[Saved data entries]

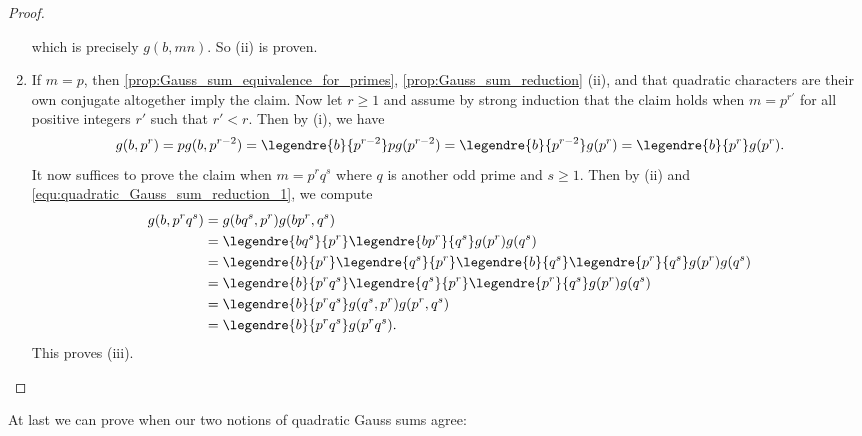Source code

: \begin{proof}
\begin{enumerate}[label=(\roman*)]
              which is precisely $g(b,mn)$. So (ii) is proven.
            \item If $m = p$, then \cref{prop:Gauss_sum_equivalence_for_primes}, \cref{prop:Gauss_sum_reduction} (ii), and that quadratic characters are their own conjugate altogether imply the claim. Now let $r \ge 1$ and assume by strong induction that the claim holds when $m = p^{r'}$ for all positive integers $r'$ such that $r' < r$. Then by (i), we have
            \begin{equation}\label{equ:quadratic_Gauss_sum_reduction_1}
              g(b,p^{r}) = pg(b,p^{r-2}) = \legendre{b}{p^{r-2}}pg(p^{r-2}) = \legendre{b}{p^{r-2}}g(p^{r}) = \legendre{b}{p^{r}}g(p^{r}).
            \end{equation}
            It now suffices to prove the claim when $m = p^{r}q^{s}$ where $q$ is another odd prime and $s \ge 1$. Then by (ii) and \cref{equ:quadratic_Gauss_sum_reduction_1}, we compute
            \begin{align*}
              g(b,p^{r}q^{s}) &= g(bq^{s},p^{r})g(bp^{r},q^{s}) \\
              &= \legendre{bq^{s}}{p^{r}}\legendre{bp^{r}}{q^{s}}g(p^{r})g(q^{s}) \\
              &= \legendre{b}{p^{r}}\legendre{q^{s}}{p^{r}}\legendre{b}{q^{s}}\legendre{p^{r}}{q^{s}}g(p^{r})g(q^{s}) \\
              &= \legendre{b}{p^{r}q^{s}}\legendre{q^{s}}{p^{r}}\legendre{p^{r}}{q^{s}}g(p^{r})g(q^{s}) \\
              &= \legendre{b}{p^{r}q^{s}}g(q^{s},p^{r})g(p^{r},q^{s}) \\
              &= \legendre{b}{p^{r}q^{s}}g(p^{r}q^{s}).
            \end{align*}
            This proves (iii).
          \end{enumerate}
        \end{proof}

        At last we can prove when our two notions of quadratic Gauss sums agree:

...

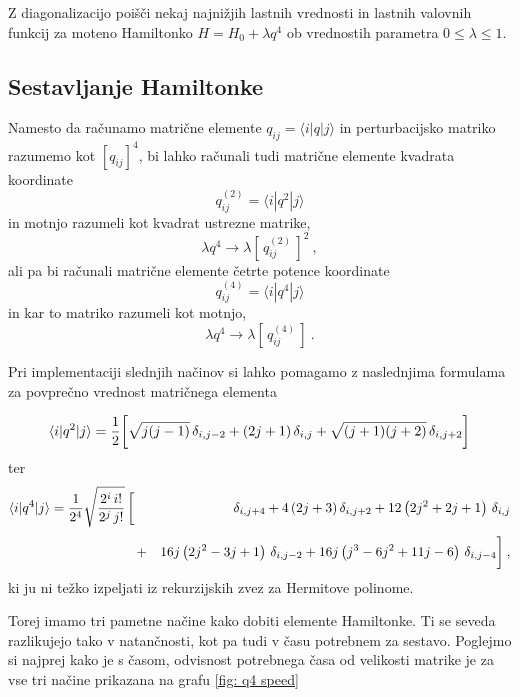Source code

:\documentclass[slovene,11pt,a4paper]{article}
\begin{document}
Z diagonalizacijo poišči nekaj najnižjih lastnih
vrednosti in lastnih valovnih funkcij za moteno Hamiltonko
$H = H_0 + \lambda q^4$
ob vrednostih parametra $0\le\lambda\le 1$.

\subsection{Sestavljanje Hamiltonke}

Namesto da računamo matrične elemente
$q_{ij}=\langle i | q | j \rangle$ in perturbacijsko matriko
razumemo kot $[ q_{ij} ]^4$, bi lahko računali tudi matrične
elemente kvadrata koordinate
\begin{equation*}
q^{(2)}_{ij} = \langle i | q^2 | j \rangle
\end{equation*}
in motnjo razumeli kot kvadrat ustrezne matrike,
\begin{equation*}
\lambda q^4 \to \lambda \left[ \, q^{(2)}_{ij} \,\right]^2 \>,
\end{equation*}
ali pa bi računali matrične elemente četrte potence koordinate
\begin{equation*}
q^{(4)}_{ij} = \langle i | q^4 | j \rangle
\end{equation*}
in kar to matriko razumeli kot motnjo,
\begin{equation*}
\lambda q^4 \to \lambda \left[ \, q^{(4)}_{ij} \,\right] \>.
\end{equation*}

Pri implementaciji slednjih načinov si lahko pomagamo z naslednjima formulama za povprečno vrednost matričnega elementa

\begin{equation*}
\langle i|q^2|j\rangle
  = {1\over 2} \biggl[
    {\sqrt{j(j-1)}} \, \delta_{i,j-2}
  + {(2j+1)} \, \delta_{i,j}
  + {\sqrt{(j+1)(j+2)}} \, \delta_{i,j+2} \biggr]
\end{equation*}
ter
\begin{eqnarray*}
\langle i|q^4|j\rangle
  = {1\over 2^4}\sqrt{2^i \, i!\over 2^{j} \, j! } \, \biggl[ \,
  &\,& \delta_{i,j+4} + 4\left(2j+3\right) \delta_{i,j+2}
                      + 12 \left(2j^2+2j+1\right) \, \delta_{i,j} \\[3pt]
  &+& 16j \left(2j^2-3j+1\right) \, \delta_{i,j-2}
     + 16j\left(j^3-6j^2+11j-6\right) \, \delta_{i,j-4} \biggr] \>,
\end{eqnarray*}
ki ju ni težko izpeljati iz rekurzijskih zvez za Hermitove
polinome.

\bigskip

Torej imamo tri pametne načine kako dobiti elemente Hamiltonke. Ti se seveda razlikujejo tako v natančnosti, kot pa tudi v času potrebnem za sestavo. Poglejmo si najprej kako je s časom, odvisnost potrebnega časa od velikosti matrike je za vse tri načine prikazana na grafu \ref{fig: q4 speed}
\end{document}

Description of the task —
For each line of the data that has the word "legendre", report that line.

Task response —
              g(b,p^{r}) = pg(b,p^{r-2}) = \legendre{b}{p^{r-2}}pg(p^{r-2}) = \legendre{b}{p^{r-2}}g(p^{r}) = \legendre{b}{p^{r}}g(p^{r}).
              &= \legendre{bq^{s}}{p^{r}}\legendre{bp^{r}}{q^{s}}g(p^{r})g(q^{s}) \\
              &= \legendre{b}{p^{r}}\legendre{q^{s}}{p^{r}}\legendre{b}{q^{s}}\legendre{p^{r}}{q^{s}}g(p^{r})g(q^{s}) \\
              &= \legendre{b}{p^{r}q^{s}}\legendre{q^{s}}{p^{r}}\legendre{p^{r}}{q^{s}}g(p^{r})g(q^{s}) \\
              &= \legendre{b}{p^{r}q^{s}}g(q^{s},p^{r})g(p^{r},q^{s}) \\
              &= \legendre{b}{p^{r}q^{s}}g(p^{r}q^{s}).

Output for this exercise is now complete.